Photographer Barbara Peacock’s Hometown became her muse for a thirty-year project and book. She grew up, lived and raised her family in Westford MA, thirty-five miles northwest of Boston. Perpetually interested in documentary and street photography, she began shooting events and rituals in her hometown in 1982 while attending The School for the Museum of Fine Arts.
What transpired is a soulful journey and personal body of work probing closely with her subjects over three decades. The small town sets the stage as a microcosm of universal concepts that can also be strictly New England. For instance, where else would you see Apple Blossom Queens and Minutemen?
Peacock says of her work, "I believe that choosing a canvas and tools with some limitations and restrictions challenges the artist within. My canvas was my small New England ‘Hometown’ where I lived as a child and adult; my tools were cameras, film and eventually digital capture. Staying put and immersing myself in the same place over a long period of time allowed me to delve deeper into my subject matter and create an intimate thirty-year body of work that is now also book."

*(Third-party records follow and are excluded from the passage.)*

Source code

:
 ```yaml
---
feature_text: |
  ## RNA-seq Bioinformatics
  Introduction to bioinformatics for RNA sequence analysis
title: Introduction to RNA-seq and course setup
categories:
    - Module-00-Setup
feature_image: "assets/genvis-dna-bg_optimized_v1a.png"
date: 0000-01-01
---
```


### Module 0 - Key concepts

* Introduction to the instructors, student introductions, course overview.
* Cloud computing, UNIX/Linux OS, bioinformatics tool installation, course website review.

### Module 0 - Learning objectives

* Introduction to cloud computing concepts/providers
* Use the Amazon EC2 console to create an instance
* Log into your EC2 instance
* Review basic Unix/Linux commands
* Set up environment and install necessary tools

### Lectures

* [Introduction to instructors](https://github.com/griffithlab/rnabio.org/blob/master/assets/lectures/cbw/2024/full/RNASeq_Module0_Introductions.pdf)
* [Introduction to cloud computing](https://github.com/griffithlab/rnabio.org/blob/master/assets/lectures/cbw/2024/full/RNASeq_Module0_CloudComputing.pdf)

The prints in the show range from a 4x5 view camera, medium format, 35mm film and digital, a mirror less camera and Barb’s iphone. ‘I like to say from 4x5 to an iphone, from film to digital, from public smoking to no one smoking, from people looking at and contemplating the world to people deluged with technology.’
Curated by photographer, educator and former Magnum Photographer Ernesto Bazan. ‘Intimacy is the only word that would do justice to this body of work.